Since the entries below must stay intact, return each one exactly.

*** Opening DATA EXCERPTS ***

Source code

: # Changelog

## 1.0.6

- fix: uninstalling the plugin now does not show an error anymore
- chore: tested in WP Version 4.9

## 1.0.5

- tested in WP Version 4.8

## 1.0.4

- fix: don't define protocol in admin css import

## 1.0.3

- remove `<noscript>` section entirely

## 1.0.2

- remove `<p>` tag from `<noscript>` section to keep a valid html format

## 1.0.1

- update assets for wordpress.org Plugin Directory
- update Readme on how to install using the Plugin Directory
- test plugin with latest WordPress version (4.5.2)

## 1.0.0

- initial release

*** Closing DATA EXCERPTS ***

§ TASK ANSWER:
Source code

: # Changelog

## 1.0.6

- fix: uninstalling the plugin now does not show an error anymore
- chore: tested in WP Version 4.9

## 1.0.5

- tested in WP Version 4.8

## 1.0.4

- fix: don't define protocol in admin css import

## 1.0.3

- remove `<noscript>` section entirely

## 1.0.2

- remove `<p>` tag from `<noscript>` section to keep a valid html format

## 1.0.1

- update assets for wordpress.org Plugin Directory
- update Readme on how to install using the Plugin Directory
- test plugin with latest WordPress version (4.5.2)

## 1.0.0

- initial release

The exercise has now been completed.